An MMTMM isn't really a line array. A real line array in a home would be an array
where the driver line is close to the floor and up close to the ceiling. Anything
else is a compromise, which is ok. Alot of people are making compromised
line arrays because their budget doesn't support the big line array or other
reasons why they can't have a tall tower in the home. I prefer to call these
hybrid arrays as their performance will be different than a real line array, but it
doesn't make the design bad, just different.
I had plans to make a hybrid array, two tower array using four pro planars,
four 8" midranges flanked by three 15' wideband woofers, but after
experimenting with the budget array using 49 cent modded 4" midwoofers
{PE buyout drivers}, and PT2 planars, I realized that the big array even using
cheap drivers, optimized design, has huge performance capabilities and I only
imagined what a real line array could do if you were to use high end drivers. Since
then I changed my mind completely and will only make full line arrays, no hybrids
even if using quality drivers.
You will find many arrays where they use alot of midranges and only one tweeter.
You will find short line arrays where they use 4-6 midwoofers and a small line of
{small center-center spacing} dome tweeter or planar/ribbons. I haven't found
any DIY or commercial line array except my budget array that is wired for low
impedance to gain maximum performance. These folks who have high end line
arrays have not seen the full power of what they can do. lol ..... yet they are completely amazed by them.
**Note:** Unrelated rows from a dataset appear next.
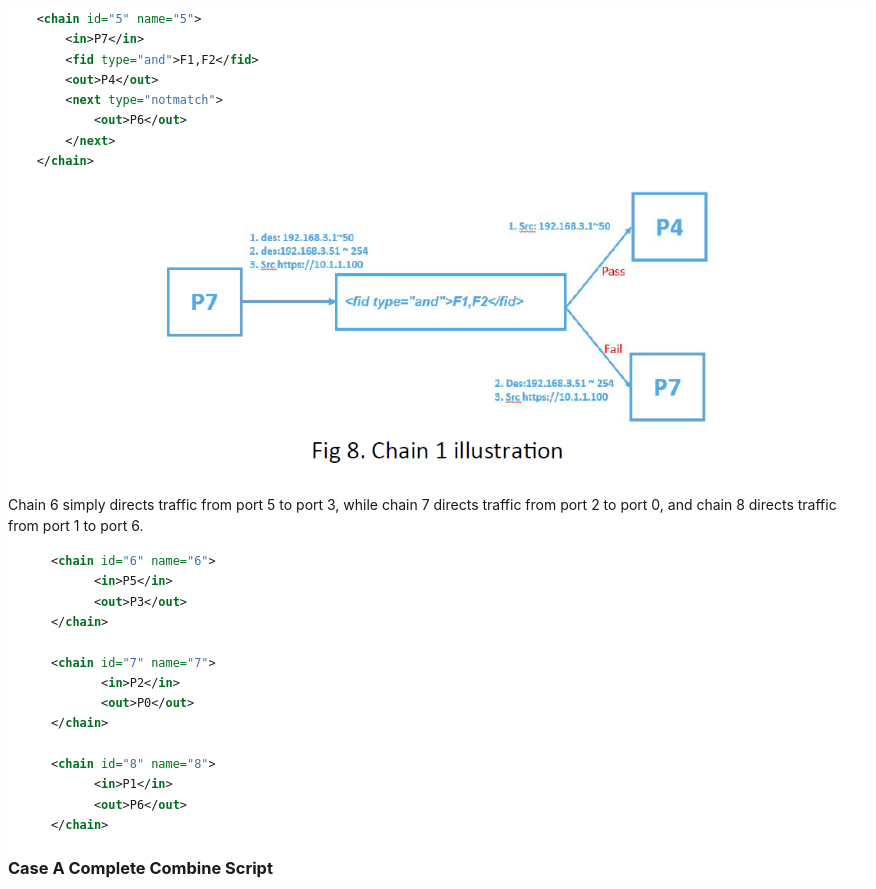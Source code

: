 
``````XML
    <chain id="5" name="5">
        <in>P7</in>
        <fid type="and">F1,F2</fid>
        <out>P4</out>
        <next type="notmatch">
            <out>P6</out>
        </next>
    </chain> 
``````
<center><img src="./pic/illustration8.png" width="70%"/></center>

Chain 6 simply directs traffic from port 5 to port 3, while chain 7 directs traffic from port 2 to port 0, and chain 8 directs traffic from port 1 to port 6. 


``````XML
      <chain id="6" name="6">
            <in>P5</in>
            <out>P3</out>
      </chain>
      
      <chain id="7" name="7">
             <in>P2</in>
             <out>P0</out>
      </chain>
               
      <chain id="8" name="8">
            <in>P1</in>
            <out>P6</out>
      </chain>
``````
### Case A Complete Combine Script
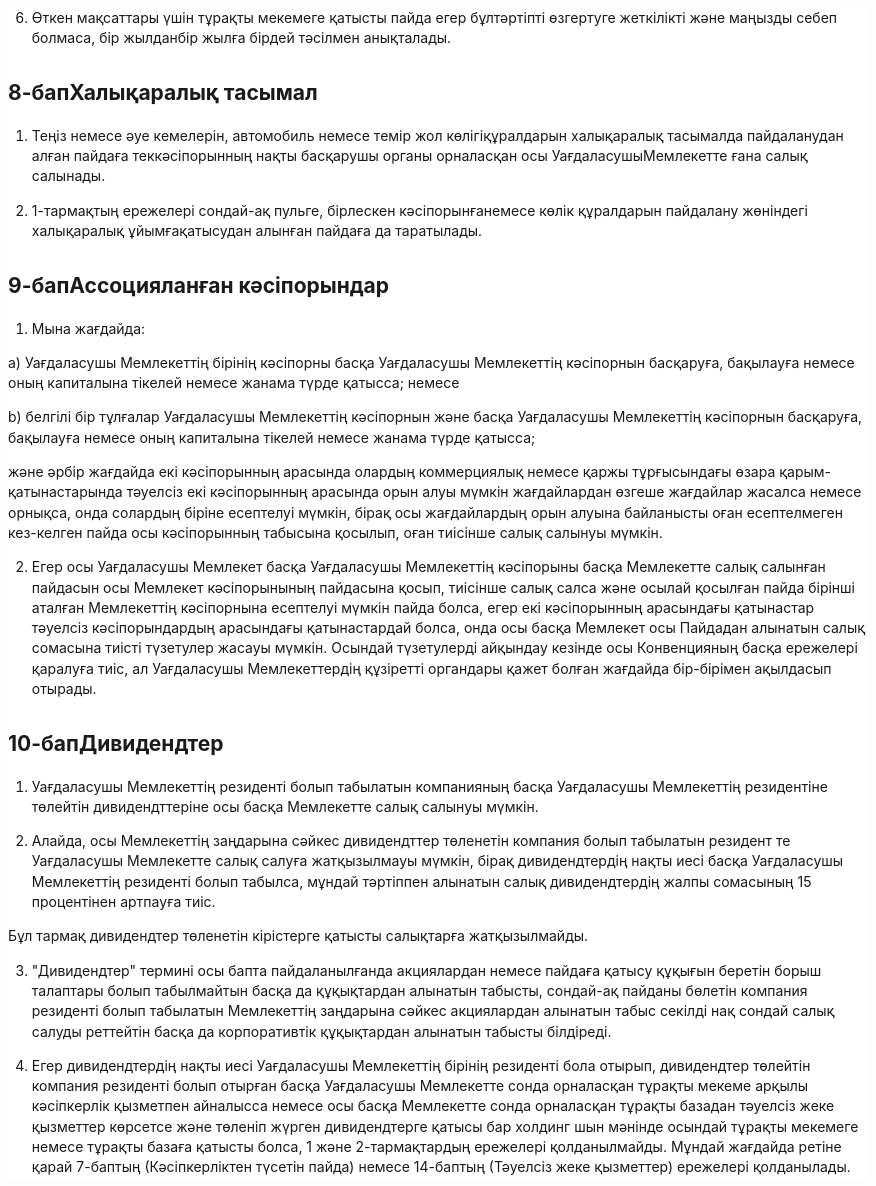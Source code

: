 6. Өткен мақсаттары үшін тұрақты мекемеге қатысты пайда егер бұлтәртіпті өзгертуге жеткілікті және маңызды себеп болмаса, бір жылданбір жылға бірдей тәсілмен анықталады.

## 8-бапХалықаралық тасымал

1. Теңіз немесе әуе кемелерін, автомобиль немесе темір жол көлігіқұралдарын халықаралық тасымалда пайдаланудан алған пайдаға теккәсіпорынның нақты басқарушы органы орналасқан осы УағдаласушыМемлекетте ғана салық салынады.

2. 1-тармақтың ережелері сондай-ақ пульге, бірлескен кәсіпорынғанемесе көлік құралдарын пайдалану жөніндегі халықаралық ұйымғақатысудан алынған пайдаға да таратылады.

## 9-бапАссоцияланған кәсіпорындар

1. Мына жағдайда:

а) Уағдаласушы Мемлекеттің бірінің кәсіпорны басқа Уағдаласушы Мемлекеттің кәсіпорнын басқаруға, бақылауға немесе оның капиталына тікелей немесе жанама түрде қатысса; немесе

b) белгілі бір тұлғалар Уағдаласушы Мемлекеттің кәсіпорнын және басқа Уағдаласушы Мемлекеттің кәсіпорнын басқаруға, бақылауға немесе оның капиталына тікелей немесе жанама түрде қатысса;

және әрбір жағдайда екі кәсіпорынның арасында олардың коммерциялық немесе қаржы тұрғысындағы өзара қарым-қатынастарында тәуелсіз екі кәсіпорынның арасында орын алуы мүмкін жағдайлардан өзгеше жағдайлар жасалса немесе орнықса, онда солардың біріне есептелуі мүмкін, бірақ осы жағдайлардың орын алуына байланысты оған есептелмеген кез-келген пайда осы кәсіпорынның табысына қосылып, оған тиісінше салық салынуы мүмкін.

2. Егер осы Уағдаласушы Мемлекет басқа Уағдаласушы Мемлекеттің кәсіпорыны басқа Мемлекетте салық салынған пайдасын осы Мемлекет кәсіпорынының пайдасына қосып, тиісінше салық салса және осылай қосылған пайда бірінші аталған Мемлекеттің кәсіпорнына есептелуі мүмкін пайда болса, егер екі кәсіпорынның арасындағы қатынастар тәуелсіз кәсіпорындардың арасындағы қатынастардай болса, онда осы басқа Мемлекет осы Пайдадан алынатын салық сомасына тиісті түзетулер жасауы мүмкін. Осындай түзетулерді айқындау кезінде осы Конвенцияның басқа ережелері қаралуға тиіс, ал Уағдаласушы Мемлекеттердің құзіретті органдары қажет болған жағдайда бір-бірімен ақылдасып отырады.

## 10-бапДивидендтер

1. Уағдаласушы Мемлекеттің резиденті болып табылатын компанияның басқа Уағдаласушы Мемлекеттің резидентіне төлейтін дивидендттеріне осы басқа Мемлекетте салық салынуы мүмкін.

2. Алайда, осы Мемлекеттің заңдарына сәйкес дивидендттер төленетін компания болып табылатын резидент те Уағдаласушы Мемлекетте салық салуға жатқызылмауы мүмкін, бірақ дивидендтердің нақты иесі басқа Уағдаласушы Мемлекеттің резиденті болып табылса, мұндай тәртіппен алынатын салық дивидендтердің жалпы сомасының 15 процентінен артпауға тиіс.

Бұл тармақ дивидендтер төленетін кірістерге қатысты салықтарға жатқызылмайды.

3. "Дивидендтер" термині осы бапта пайдаланылғанда акциялардан немесе пайдаға қатысу құқығын беретін борыш талаптары болып табылмайтын басқа да құқықтардан алынатын табысты, сондай-ақ пайданы бөлетін компания резиденті болып табылатын Мемлекеттің заңдарына сәйкес акциялардан алынатын табыс секілді нақ сондай салық салуды реттейтін басқа да корпоративтік құқықтардан алынатын табысты білдіреді.

4. Егер дивидендтердің нақты иесі Уағдаласушы Мемлекеттің бірінің резиденті бола отырып, дивидендтер төлейтін компания резиденті болып отырған басқа Уағдаласушы Мемлекетте сонда орналасқан тұрақты мекеме арқылы кәсіпкерлік қызметпен айналысса немесе осы басқа Мемлекетте сонда орналасқан тұрақты базадан тәуелсіз жеке қызметтер көрсетсе және төленіп жүрген дивидендтерге қатысы бар холдинг шын мәнінде осындай тұрақты мекемеге немесе тұрақты базаға қатысты болса, 1 және 2-тармақтардың ережелері қолданылмайды. Мұндай жағдайда ретіне қарай 7-баптың (Кәсіпкерліктен түсетін пайда) немесе 14-баптың (Тәуелсіз жеке қызметтер) ережелері қолданылады.
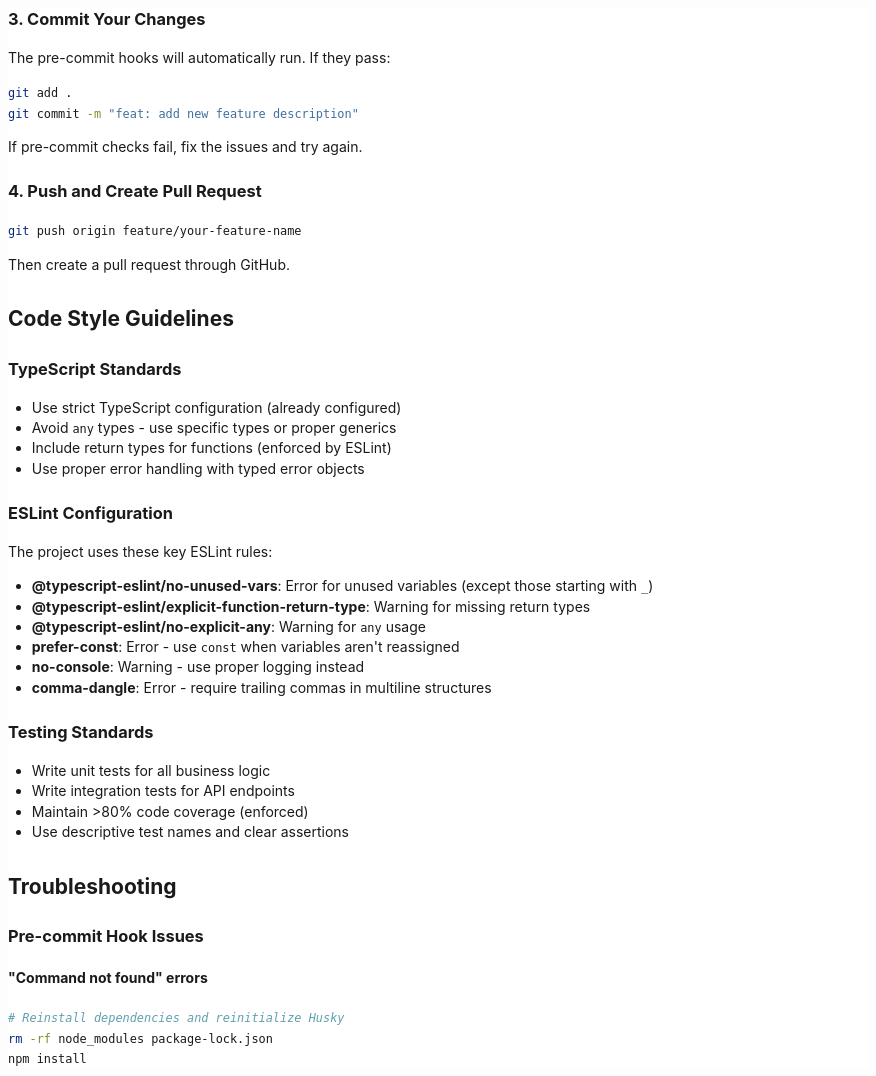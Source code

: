 ### 3. Commit Your Changes

The pre-commit hooks will automatically run. If they pass:

```bash
git add .
git commit -m "feat: add new feature description"
```

If pre-commit checks fail, fix the issues and try again.

### 4. Push and Create Pull Request

```bash
git push origin feature/your-feature-name
```

Then create a pull request through GitHub.

## Code Style Guidelines

### TypeScript Standards

- Use strict TypeScript configuration (already configured)
- Avoid `any` types - use specific types or proper generics
- Include return types for functions (enforced by ESLint)
- Use proper error handling with typed error objects

### ESLint Configuration

The project uses these key ESLint rules:

- **@typescript-eslint/no-unused-vars**: Error for unused variables (except those starting with `_`)
- **@typescript-eslint/explicit-function-return-type**: Warning for missing return types
- **@typescript-eslint/no-explicit-any**: Warning for `any` usage
- **prefer-const**: Error - use `const` when variables aren't reassigned
- **no-console**: Warning - use proper logging instead
- **comma-dangle**: Error - require trailing commas in multiline structures

### Testing Standards

- Write unit tests for all business logic
- Write integration tests for API endpoints
- Maintain >80% code coverage (enforced)
- Use descriptive test names and clear assertions

## Troubleshooting

### Pre-commit Hook Issues

#### "Command not found" errors
```bash
# Reinstall dependencies and reinitialize Husky
rm -rf node_modules package-lock.json
npm install
```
The hybrid array in your case would be a minimum requirement of MMMMTMMMM
design. The general rule is that the distortion would be 1/8 of the single driver
distortion at the same SPL level - because you have 8 drivers. My budget array is
16 4" midwoofers and distortion is 1/16 of the single driver. As you see, more
drivers, less distortion = sweet. More drivers also means line array midrange
sensitivity rises. Wire them up for lower impedance, you get another higher
sensitivity boost. This hybrid array has a tweeter bottleneck. The overal
performance of the line array is limited to the performance of the single tweeter.
Because you have to match the tweeter to that big midrange line, you will reduce
gain on the midrange line so it's not overpowering the poor ole' tweeter so
you will never really realize it's full potential, all you get is very low midrange distortion. A better design would be to make the tweeter line equally as uber
as the midrange line so you can push performance to it's limit. It would be like
building a muscle car with an uber 500 horsepower engine, but you are using
a weak transmission and skinny tires. The engine looks impressive when you
show it off, but the car isn't going to perform to it's full abilities.
I'd arrange them in a MMTMM vertical alignment. Would I have issues with the outer mids being farther from the tweeter than the inner mids?
It's a compromised design so you have to accept the gremlins that may manifest
because the top array segment is spaced further apart from the bottom segment.
In the real world, you have no choice unless you move the tweeter to the right
of the baffle and make the midrange line with no break. The speaker will look
fugly and this is where art takes priority over sound theory. I'd choose the compromise and just live with it.
Also, with non-linear distortion and linear distortion taking into consideration. Would 4 of these RS180s outperform a Seas Excel W18E or W15CY?
When you line source drivers, distortion drops alot and it's easy to beat
out single drivers. My 49 cent midwoofers, all 16 of them would beat a single
Seas Excel when you crank it up loud, no contest. The power of the large
quality of drivers just rule.
If you want to make a line array, select the tweeter first as you are limited by
choice. Make a full line of tweeters, then choose 4" - 5" cheap midwoofers
and performance will be huge. SQ will be defined by the tweeters and less by
the midranges.
Here's a Dayton RS/PT2 array that someone started to build last year
based on my recommendations.
pics in numerical order.
http://home.pacbell.net/lordpk/ew/
If you want to order sample drivers to audition, then just buy one driver
and return the ones you don't like. If you want to make a big line array,
you really don't need to sample any midrange drivers -- because -- you will
not be pushing the midrange to it's performance limit in an array as much
as you will in a standalone design. Gremlins manifest when you push the driver
hard and you want to identify which ones take the abuse while sounding clean.
For an array, it's hard to push each driver to it's limit unless you have some monster kilowatt proamps in bridge mode, even so, distortion of the array is
uber low so the midrange candidates can realistically be any cheap driver
especially if you use a LR8 crossover under 2khz crossover point.
If it was me, I'd either make a quality 3 way speaker using one tweeter, one
midrange, one woofer, subwoofer seperate.... OR I'd chose to make a tall line
array using PT2 planars with cheap midwoofers. If you have bigger bucks,
use $100 ribbon tweeters and Dayton RS or higher brand. If you want to use
domes, there is little choice on the market, the Dayton Neo $4 dome is the
one typically chosen, but you need alot of them for a big line.